▶ _REQUIRED ACTION_: Retype the records that follow, every line exactly as written.
___ EXERCISE INPUT
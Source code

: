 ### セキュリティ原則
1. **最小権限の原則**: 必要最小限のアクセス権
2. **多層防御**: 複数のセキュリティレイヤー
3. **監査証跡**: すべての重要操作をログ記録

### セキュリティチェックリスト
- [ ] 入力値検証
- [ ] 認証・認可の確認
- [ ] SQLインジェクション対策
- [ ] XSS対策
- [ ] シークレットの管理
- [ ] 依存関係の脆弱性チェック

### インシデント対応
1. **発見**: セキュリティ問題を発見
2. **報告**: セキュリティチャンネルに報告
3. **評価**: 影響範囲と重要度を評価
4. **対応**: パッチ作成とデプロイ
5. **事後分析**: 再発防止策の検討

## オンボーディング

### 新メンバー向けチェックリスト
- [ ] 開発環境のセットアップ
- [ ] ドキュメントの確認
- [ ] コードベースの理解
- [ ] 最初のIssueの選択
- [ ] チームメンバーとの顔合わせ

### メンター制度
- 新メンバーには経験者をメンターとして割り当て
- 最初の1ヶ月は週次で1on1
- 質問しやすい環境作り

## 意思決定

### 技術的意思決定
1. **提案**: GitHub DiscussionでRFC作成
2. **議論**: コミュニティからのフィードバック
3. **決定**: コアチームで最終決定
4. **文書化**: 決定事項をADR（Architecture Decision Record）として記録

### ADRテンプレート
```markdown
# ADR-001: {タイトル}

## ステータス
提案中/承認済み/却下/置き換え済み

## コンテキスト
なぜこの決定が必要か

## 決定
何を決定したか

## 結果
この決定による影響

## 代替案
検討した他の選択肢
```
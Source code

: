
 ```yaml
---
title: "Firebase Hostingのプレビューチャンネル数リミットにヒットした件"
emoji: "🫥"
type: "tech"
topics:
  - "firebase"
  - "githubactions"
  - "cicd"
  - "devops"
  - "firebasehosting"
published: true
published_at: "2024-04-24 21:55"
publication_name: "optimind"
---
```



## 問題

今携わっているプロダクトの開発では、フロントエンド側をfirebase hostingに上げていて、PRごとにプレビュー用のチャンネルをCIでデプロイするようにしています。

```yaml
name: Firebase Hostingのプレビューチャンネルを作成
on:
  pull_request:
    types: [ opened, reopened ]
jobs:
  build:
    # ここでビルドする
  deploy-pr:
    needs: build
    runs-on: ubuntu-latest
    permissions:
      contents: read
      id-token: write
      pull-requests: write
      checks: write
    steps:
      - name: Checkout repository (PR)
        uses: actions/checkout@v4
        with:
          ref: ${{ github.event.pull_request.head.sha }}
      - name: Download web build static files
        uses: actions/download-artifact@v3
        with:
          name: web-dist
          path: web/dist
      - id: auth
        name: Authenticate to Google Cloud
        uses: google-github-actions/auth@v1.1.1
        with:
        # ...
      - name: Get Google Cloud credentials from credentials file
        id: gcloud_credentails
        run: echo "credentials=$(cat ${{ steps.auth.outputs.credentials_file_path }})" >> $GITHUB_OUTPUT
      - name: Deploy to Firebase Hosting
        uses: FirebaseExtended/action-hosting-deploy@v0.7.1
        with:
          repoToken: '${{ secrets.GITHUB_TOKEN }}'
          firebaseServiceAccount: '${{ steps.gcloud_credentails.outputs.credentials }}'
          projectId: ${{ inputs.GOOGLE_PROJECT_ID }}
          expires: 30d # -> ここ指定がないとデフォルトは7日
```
______
▶ _RESULT OF THE TASK_:
Source code

: ### セキュリティ原則
1. **最小権限の原則**: 必要最小限のアクセス権
2. **多層防御**: 複数のセキュリティレイヤー
3. **監査証跡**: すべての重要操作をログ記録

### セキュリティチェックリスト
- [ ] 入力値検証
- [ ] 認証・認可の確認
- [ ] SQLインジェクション対策
- [ ] XSS対策
- [ ] シークレットの管理
- [ ] 依存関係の脆弱性チェック

### インシデント対応
1. **発見**: セキュリティ問題を発見
2. **報告**: セキュリティチャンネルに報告
3. **評価**: 影響範囲と重要度を評価
4. **対応**: パッチ作成とデプロイ
5. **事後分析**: 再発防止策の検討

## オンボーディング

### 新メンバー向けチェックリスト
- [ ] 開発環境のセットアップ
- [ ] ドキュメントの確認
- [ ] コードベースの理解
- [ ] 最初のIssueの選択
- [ ] チームメンバーとの顔合わせ

### メンター制度
- 新メンバーには経験者をメンターとして割り当て
- 最初の1ヶ月は週次で1on1
- 質問しやすい環境作り

## 意思決定

### 技術的意思決定
1. **提案**: GitHub DiscussionでRFC作成
2. **議論**: コミュニティからのフィードバック
3. **決定**: コアチームで最終決定
4. **文書化**: 決定事項をADR（Architecture Decision Record）として記録

### ADRテンプレート
```markdown
# ADR-001: {タイトル}

## ステータス
提案中/承認済み/却下/置き換え済み

## コンテキスト
なぜこの決定が必要か

## 決定
何を決定したか

## 結果
この決定による影響

## 代替案
検討した他の選択肢
```
Source code

:
 ```yaml
---
title: "Firebase Hostingのプレビューチャンネル数リミットにヒットした件"
emoji: "🫥"
type: "tech"
topics:
  - "firebase"
  - "githubactions"
  - "cicd"
  - "devops"
  - "firebasehosting"
published: true
published_at: "2024-04-24 21:55"
publication_name: "optimind"
---
```



## 問題

今携わっているプロダクトの開発では、フロントエンド側をfirebase hostingに上げていて、PRごとにプレビュー用のチャンネルをCIでデプロイするようにしています。

```yaml
name: Firebase Hostingのプレビューチャンネルを作成
on:
  pull_request:
    types: [ opened, reopened ]
jobs:
  build:
    # ここでビルドする
  deploy-pr:
    needs: build
    runs-on: ubuntu-latest
    permissions:
      contents: read
      id-token: write
      pull-requests: write
      checks: write
    steps:
      - name: Checkout repository (PR)
        uses: actions/checkout@v4
        with:
          ref: ${{ github.event.pull_request.head.sha }}
      - name: Download web build static files
        uses: actions/download-artifact@v3
        with:
          name: web-dist
          path: web/dist
      - id: auth
        name: Authenticate to Google Cloud
        uses: google-github-actions/auth@v1.1.1
        with:
        # ...
      - name: Get Google Cloud credentials from credentials file
        id: gcloud_credentails
        run: echo "credentials=$(cat ${{ steps.auth.outputs.credentials_file_path }})" >> $GITHUB_OUTPUT
      - name: Deploy to Firebase Hosting
        uses: FirebaseExtended/action-hosting-deploy@v0.7.1
        with:
          repoToken: '${{ secrets.GITHUB_TOKEN }}'
          firebaseServiceAccount: '${{ steps.gcloud_credentails.outputs.credentials }}'
          projectId: ${{ inputs.GOOGLE_PROJECT_ID }}
          expires: 30d # -> ここ指定がないとデフォルトは7日
```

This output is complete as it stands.